However, you'd be a bit wrong. I love the potential of these apps, but too often it is just potential. Existing apps are scratching the surface of possible interactions and experiences that mobile media can facilitate between people and their physical world. To give a cinematic analogy - if locative media were films, it would still be the silent era.
There are a lot of elements that need to be in place to build a killer locative media app. In addition to the standard user experience and technical proficiency factors, locative media developers need to be able to create interactions with a device's geopositioning abilities, incorporate online maps, and access or create a library of geocoded content. In my experience and in talking to developers, they spend a lot of development time working on getting these last elements working.
Having worked in digital media for many years now, I have found that when technical development is difficult or overly laborious, it often results in an organization's energies being focused on that - opposed to front-end elements such as creating an intuitive and pleasing user experience, offering sophisticated narrative or informational structures, promoting organizational or branding goals effectively, or differentiating itself from similar services, among other issues. Alternatively, technical hurdles can scare people off and prevent people from even trying their ideas.

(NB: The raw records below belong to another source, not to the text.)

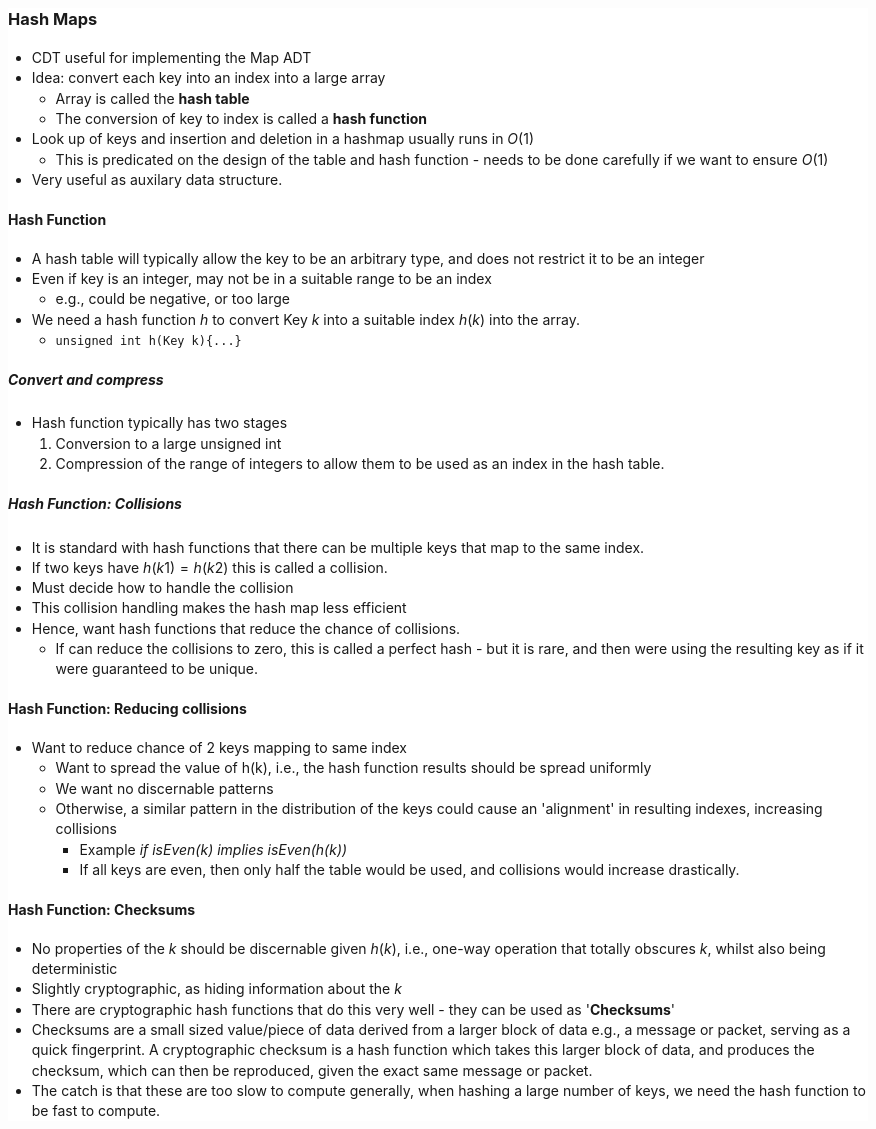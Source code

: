 ### Hash Maps
- CDT useful for implementing the Map ADT
- Idea: convert each key into an index into a large array
	- Array is called the **hash table**
	- The conversion of key to index is called a **hash function**
- Look up of keys and insertion and deletion in a hashmap usually runs in $O(1)$
	- This is predicated on the design of the table and hash function - needs to be done carefully if we want to ensure $O(1)$ 
- Very useful as auxilary data structure.

#### Hash Function
- A hash table will typically allow the key to be an arbitrary type, and does not restrict it to be an integer
- Even if key is an integer, may not be in a suitable range to be an index
	- e.g., could be negative, or too large
- We need a hash function $h$ to convert Key $k$ into a suitable index $h(k)$ into the array.
	- `unsigned int h(Key k){...}`
##### Convert and compress
- Hash function typically has two stages
	1. Conversion to a large unsigned int
	2. Compression of the range of integers to allow them to be used as an index in the hash table.
##### Hash Function: Collisions
- It is standard with hash functions that there can be multiple keys that map to the same index.
- If two keys have
	$h(k1) = h(k2)$ 
	this is called a collision. 
- Must decide how to handle the collision
- This collision handling makes the hash map less efficient
- Hence, want hash functions that reduce the chance of collisions. 
	- If can reduce the collisions to zero, this is called a perfect hash - but it is rare, and then were using the resulting key as if it were guaranteed to be unique. 

#### Hash Function: Reducing collisions
- Want to reduce chance of 2 keys mapping to same index
	- Want to spread the value of h(k), i.e., the hash function results should be spread uniformly
	- We want no discernable patterns
	- Otherwise, a similar pattern in the distribution of the keys could cause an 'alignment' in resulting indexes, increasing collisions
		- Example *if isEven(k) implies isEven(h(k))*
		- If all keys are even, then only half the table would be used, and collisions would increase drastically.

#### Hash Function: Checksums
- No properties of the $k$ should be discernable given $h(k)$, i.e., one-way operation that totally obscures $k$, whilst also being deterministic
- Slightly cryptographic, as hiding information about the $k$ 
- There are cryptographic hash functions that do this very well - they can be used as '**Checksums**'
- Checksums are a small sized value/piece of data derived from a larger block of data e.g., a message or packet, serving as a quick fingerprint. A cryptographic checksum is a hash function which takes this larger block of data, and produces the checksum, which can then be reproduced, given the exact same message or packet.
- The catch is that these are too slow to compute generally, when hashing a large number of keys, we need the hash function to be fast to compute.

I was contacted this summer by a company, RocketChicken Interactive, that is addressing the challenges locative media developers face. Naturally, my interest was instantly piqued. All the more so when I learned the company is based on Canada. Over the past couple months, I have had the chance to talk to company founder and president Ryan Chapman and senior executive Peter Wittig.
Their company has created several location-based games, such as the popular Code Runner. The game was a hit. But it was during their lengthy development process that the founders realized that there could be an easier way to do this. So they created Motive.
Motive offers a platform service for people to build and launch locative media applications from games to guides - without needing to know much code. This offers organizations the new ability to not only launch products more quickly, but ideally to focus their energies on innovating, differentiating themselves, and making killer new apps.
As Ryan states:
People are reinventing the wheel in the development of locative apps. They are struggling with the same technical obstacles and having to build everything from scratch. Motive gives you the programming mechanics so that you can focus on the story and the user experience. You can create a compelling experience without writing a lot of code.Through a web-based, authoring tool, Motive allows people to choose the types of interactions desired to build an app. You plug into an existing dataset of geocoded content, such as OpenStreetMaps or Foursquare, or use your own. Then, through Motive's visual interface, you choose from menu items to enable interactions with specific places or types of places in proximity to a user. So one could choose a piece of content to display when a user is near a specific restaurant, any restaurant, or a type of restaurant (Indian vs. Italian). Scenarios can be prioritized with conditional responses added in accordingly. Developers can also choose whether to make their app online or offline (and thereby avoid incurring roaming costs).
Another challenge that Motive addresses for organizations is that it can help reduce the silos between back-end and front-end. Ryan summarizes the problem:
Content producers are still kept at arm's length. For example, it could take a week to update a few words, but with Motive, the writers or graphic designers can work in parallel to the developers. We are injecting content into the pipeline using Motive's tools - content can be updated on the fly and be live instantly.As with a content management system, Motive can enable one's apps to be updated via their hosted web-based tool. Clients can upload their digital assets (e.g., design elements, images, music, videos) and content and update it as they wish without having to request a programmer to do it for them.
Although Motive was developed based on a location-based game, the notion of interacting with place is not confined to gamers. Museums, historic sites, tourist attractions, theme parks, and schools, among other businesses, may want to offer an app to direct, guide, or encourage play between their customers and their places.
Currently, the service does require some programming effort to launch an application, but Ryan notes,
The vision of Motive is for someone to be able to sit down and launch a locative app without writing a single line of code. If you are creative, then you won't be hamstrung by all that - you don't have to solve the problems over again and over again. Just take this and run with it. With that, I think there will be an explosion of apps.It is this vision that is so engaging. By opening up the sphere to those otherwise unable to code and overcoming herculean tech hurdles, more people and a more diverse variety of people will be able to try something out. To make this vision more of a reality, the company is working on offering a series of templates targeted to various types of businesses with associated interactions further facilitated.
Through their beta and alpha testing with Motive, Ryan has been surprised by some of the new things people are doing, as their testers have built options into their apps that he hadn't envisioned. The initial crop of locative media apps offered a lot of novelty, but check-ins, friend finding, and place reviews are rather limited forms of interacting with our world. I am excited at the possibility of seeing really sophisticated and innovative projects in this area. As Blogger did for blogs, I think Motive has the possibility to facilitate and spur some amazing developments in the locative media field.